### ASSIGNMENT:
Please transcribe the data that follows exactly, from its first line through the line that contains "Test Data &".

### AVAILABLE DATA:
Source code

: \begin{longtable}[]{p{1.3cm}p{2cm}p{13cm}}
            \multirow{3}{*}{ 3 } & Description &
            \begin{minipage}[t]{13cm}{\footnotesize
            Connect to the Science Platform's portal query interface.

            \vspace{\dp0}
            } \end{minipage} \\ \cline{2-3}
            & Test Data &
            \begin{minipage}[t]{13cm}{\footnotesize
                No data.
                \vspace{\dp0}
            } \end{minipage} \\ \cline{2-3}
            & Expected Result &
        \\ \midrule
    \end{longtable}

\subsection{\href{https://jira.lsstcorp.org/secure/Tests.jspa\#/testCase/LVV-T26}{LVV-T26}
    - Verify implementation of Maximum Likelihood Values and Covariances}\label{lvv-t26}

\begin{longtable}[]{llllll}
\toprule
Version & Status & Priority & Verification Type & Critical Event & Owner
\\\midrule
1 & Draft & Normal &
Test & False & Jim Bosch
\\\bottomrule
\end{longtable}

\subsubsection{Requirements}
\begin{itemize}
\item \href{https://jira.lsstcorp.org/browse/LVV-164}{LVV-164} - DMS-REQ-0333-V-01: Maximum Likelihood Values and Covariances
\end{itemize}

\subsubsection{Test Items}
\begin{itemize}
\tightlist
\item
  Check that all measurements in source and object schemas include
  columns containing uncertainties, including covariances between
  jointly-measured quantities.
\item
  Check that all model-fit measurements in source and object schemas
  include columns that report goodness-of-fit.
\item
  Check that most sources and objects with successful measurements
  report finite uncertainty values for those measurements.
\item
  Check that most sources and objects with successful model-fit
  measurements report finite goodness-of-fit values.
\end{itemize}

### TASK OUTPUT:
Source code

: \begin{longtable}[]{p{1.3cm}p{2cm}p{13cm}}
            \multirow{3}{*}{ 3 } & Description &
            \begin{minipage}[t]{13cm}{\footnotesize
            Connect to the Science Platform's portal query interface.

            \vspace{\dp0}
            } \end{minipage} \\ \cline{2-3}
            & Test Data &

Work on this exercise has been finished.